## Task directions
What appears from the first line of the records below through the line containing "- Low poly European City Pack by karboosx" must be reproduced verbatim.

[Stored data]
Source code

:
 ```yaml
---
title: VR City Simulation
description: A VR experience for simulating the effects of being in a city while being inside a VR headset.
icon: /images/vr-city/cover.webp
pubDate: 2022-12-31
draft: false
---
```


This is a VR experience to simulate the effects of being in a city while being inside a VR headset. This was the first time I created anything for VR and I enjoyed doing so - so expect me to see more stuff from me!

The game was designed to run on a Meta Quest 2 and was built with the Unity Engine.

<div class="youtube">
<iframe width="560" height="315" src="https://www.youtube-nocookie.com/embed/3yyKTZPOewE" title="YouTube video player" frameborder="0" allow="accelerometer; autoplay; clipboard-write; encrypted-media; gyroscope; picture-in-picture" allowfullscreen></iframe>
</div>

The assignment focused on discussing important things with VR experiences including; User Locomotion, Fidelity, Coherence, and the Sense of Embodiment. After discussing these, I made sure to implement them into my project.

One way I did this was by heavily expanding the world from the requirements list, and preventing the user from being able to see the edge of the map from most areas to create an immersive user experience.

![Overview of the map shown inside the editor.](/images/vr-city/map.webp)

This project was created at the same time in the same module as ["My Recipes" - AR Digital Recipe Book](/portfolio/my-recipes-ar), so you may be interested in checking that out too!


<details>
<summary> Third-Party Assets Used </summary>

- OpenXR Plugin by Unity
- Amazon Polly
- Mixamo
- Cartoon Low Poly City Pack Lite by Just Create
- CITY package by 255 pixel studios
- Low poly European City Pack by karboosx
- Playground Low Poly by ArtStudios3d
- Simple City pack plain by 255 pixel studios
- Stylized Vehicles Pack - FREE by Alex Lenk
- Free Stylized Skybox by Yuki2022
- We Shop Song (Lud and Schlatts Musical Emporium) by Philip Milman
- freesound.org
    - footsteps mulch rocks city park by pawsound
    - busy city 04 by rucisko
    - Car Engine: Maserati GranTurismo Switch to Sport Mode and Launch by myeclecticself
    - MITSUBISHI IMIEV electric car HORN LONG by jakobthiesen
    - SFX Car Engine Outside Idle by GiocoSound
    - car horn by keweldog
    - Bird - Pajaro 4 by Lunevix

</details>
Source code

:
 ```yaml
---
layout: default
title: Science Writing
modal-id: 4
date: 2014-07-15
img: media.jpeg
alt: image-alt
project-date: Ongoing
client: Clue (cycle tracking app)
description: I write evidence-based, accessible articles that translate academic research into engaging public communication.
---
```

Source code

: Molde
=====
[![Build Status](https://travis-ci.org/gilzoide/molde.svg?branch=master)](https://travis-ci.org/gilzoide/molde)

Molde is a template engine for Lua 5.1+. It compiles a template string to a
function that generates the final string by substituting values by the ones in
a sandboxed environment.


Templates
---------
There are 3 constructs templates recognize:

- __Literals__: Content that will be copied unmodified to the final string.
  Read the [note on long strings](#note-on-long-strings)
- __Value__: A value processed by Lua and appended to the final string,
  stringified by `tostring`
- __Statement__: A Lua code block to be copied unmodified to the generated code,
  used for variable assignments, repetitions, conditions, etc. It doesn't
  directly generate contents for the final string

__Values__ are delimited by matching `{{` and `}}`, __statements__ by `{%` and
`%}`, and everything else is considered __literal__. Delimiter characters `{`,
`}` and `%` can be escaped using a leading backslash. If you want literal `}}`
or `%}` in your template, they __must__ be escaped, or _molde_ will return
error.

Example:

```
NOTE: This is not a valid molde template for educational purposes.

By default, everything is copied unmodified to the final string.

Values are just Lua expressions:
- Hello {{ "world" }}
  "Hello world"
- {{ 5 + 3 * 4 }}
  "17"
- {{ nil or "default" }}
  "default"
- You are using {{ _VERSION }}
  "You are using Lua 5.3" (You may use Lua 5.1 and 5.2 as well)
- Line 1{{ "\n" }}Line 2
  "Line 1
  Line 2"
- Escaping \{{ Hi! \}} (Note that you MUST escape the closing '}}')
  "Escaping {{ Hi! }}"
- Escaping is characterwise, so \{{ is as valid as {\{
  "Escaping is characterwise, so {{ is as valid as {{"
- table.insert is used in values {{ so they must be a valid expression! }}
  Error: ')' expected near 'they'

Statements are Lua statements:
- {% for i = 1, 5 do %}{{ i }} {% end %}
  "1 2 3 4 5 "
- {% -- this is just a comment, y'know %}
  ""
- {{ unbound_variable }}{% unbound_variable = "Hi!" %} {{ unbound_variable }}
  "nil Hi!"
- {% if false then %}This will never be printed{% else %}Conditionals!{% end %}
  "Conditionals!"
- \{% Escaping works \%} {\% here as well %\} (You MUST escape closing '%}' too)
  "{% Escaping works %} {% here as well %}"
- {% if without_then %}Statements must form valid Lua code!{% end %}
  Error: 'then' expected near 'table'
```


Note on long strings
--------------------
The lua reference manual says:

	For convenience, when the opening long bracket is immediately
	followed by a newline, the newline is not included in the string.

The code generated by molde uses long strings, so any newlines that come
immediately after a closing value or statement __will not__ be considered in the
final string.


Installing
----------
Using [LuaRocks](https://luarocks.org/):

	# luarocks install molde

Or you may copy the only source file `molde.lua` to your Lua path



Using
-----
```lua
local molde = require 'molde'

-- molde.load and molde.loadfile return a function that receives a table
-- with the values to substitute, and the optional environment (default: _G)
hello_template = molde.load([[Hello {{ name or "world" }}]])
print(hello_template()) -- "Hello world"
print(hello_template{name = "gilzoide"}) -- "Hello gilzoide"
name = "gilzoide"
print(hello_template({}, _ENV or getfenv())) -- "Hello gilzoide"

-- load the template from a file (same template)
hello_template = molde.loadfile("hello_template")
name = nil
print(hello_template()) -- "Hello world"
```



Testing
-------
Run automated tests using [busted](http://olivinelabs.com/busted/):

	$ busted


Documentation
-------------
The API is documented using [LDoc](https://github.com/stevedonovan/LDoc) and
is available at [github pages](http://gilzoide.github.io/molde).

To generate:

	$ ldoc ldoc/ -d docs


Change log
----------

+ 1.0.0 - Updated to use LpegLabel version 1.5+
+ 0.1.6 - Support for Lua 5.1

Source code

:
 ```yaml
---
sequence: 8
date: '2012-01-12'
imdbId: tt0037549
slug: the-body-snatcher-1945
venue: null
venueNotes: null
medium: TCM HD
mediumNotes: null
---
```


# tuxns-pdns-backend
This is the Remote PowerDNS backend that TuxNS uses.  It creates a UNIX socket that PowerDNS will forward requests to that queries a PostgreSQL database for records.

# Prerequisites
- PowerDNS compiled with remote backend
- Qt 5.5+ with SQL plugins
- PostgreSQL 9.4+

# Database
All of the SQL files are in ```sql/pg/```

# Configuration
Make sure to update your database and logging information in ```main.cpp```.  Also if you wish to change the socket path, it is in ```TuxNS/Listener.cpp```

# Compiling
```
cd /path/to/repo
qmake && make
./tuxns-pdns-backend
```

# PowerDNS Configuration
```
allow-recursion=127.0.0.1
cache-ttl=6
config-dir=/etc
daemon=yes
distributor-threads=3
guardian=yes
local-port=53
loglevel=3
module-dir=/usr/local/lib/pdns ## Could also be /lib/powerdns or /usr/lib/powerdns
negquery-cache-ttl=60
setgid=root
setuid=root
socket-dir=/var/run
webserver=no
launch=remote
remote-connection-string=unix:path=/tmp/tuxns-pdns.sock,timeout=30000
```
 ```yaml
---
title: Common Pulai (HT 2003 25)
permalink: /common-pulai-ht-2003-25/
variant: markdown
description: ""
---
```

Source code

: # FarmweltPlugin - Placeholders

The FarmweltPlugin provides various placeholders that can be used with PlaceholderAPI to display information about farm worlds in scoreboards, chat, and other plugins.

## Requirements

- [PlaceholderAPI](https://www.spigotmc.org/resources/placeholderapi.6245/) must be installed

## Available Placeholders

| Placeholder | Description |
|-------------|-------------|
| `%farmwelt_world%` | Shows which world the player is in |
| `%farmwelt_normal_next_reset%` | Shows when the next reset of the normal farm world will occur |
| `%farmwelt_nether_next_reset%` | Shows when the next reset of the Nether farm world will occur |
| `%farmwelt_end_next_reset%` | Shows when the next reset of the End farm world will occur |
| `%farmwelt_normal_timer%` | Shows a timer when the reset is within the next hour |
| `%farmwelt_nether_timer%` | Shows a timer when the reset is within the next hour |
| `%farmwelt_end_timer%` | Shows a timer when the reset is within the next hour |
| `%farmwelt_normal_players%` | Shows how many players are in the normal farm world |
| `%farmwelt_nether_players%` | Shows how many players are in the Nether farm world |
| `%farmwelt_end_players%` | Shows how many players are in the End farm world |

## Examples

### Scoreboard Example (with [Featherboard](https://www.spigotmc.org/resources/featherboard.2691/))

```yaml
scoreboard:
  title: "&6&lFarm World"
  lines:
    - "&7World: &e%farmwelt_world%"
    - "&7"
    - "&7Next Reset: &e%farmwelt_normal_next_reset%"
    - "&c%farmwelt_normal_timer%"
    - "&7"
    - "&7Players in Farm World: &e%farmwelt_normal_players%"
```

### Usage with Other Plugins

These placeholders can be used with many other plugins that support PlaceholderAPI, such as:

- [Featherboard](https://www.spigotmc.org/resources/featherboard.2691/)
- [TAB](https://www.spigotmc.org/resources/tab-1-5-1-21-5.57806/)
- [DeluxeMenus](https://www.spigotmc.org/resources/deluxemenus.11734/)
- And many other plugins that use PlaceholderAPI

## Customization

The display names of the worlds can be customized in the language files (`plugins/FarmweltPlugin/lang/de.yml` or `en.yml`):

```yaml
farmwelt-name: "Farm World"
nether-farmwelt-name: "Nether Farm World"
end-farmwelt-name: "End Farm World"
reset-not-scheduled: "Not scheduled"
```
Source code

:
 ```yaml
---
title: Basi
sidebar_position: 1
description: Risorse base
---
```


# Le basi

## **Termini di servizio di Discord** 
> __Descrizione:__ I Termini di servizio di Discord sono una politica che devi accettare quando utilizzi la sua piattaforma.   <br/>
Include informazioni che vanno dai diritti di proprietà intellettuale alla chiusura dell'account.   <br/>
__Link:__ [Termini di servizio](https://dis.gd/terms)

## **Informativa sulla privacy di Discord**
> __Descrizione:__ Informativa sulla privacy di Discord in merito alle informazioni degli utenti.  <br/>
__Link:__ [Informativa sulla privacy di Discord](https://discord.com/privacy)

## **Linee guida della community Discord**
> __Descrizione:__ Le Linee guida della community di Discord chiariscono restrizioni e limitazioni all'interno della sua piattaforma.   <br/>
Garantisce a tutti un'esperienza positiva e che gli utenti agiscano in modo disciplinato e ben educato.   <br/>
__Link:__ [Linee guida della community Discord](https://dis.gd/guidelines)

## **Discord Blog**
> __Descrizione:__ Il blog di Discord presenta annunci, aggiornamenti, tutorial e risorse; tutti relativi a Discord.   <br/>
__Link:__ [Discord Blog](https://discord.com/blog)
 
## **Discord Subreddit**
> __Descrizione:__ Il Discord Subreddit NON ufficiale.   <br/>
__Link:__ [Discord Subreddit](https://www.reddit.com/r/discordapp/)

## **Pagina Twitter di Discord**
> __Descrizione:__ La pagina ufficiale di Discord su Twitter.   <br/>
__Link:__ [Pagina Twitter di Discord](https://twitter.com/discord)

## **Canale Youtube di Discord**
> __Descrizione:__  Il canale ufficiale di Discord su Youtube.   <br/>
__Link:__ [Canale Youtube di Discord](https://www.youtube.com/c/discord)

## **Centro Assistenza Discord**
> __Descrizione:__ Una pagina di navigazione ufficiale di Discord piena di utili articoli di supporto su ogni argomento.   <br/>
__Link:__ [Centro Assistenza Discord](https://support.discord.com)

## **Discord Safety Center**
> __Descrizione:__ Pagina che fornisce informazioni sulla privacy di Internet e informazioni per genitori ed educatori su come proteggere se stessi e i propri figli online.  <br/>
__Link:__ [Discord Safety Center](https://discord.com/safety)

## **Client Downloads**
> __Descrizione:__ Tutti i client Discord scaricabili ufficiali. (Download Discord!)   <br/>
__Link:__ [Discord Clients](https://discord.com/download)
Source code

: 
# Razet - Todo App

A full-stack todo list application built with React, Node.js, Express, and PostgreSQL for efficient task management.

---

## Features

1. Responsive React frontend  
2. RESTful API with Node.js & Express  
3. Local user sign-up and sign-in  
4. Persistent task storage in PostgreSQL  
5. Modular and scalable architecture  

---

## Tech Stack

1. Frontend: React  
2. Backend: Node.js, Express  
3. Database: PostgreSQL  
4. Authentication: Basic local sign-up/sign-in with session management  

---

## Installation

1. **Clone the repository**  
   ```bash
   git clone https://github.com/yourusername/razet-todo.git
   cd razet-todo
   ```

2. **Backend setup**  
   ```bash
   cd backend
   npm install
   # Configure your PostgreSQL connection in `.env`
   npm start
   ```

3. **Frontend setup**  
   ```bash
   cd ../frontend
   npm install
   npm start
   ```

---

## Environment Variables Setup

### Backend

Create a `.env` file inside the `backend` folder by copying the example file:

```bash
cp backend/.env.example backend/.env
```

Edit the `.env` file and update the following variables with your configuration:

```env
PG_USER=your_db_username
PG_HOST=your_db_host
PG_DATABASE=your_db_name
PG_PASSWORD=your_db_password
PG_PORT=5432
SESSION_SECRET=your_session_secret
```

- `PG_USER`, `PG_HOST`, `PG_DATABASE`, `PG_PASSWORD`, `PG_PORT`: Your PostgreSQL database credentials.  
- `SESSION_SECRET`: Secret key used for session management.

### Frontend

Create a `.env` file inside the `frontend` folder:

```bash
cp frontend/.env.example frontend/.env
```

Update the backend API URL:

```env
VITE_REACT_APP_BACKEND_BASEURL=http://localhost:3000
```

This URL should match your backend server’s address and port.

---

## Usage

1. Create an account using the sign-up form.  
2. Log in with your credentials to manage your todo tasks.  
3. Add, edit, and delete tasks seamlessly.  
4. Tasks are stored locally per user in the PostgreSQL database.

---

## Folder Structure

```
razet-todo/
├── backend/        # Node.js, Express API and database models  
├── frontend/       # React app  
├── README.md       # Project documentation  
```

## Response to the exercise
Source code

:
 ```yaml
---
title: VR City Simulation
description: A VR experience for simulating the effects of being in a city while being inside a VR headset.
icon: /images/vr-city/cover.webp
pubDate: 2022-12-31
draft: false
---
```


This is a VR experience to simulate the effects of being in a city while being inside a VR headset. This was the first time I created anything for VR and I enjoyed doing so - so expect me to see more stuff from me!

The game was designed to run on a Meta Quest 2 and was built with the Unity Engine.

<div class="youtube">
<iframe width="560" height="315" src="https://www.youtube-nocookie.com/embed/3yyKTZPOewE" title="YouTube video player" frameborder="0" allow="accelerometer; autoplay; clipboard-write; encrypted-media; gyroscope; picture-in-picture" allowfullscreen></iframe>
</div>

The assignment focused on discussing important things with VR experiences including; User Locomotion, Fidelity, Coherence, and the Sense of Embodiment. After discussing these, I made sure to implement them into my project.

One way I did this was by heavily expanding the world from the requirements list, and preventing the user from being able to see the edge of the map from most areas to create an immersive user experience.

![Overview of the map shown inside the editor.](/images/vr-city/map.webp)

This project was created at the same time in the same module as ["My Recipes" - AR Digital Recipe Book](/portfolio/my-recipes-ar), so you may be interested in checking that out too!


<details>
<summary> Third-Party Assets Used </summary>

- OpenXR Plugin by Unity
- Amazon Polly
- Mixamo
- Cartoon Low Poly City Pack Lite by Just Create
- CITY package by 255 pixel studios
- Low poly European City Pack by karboosx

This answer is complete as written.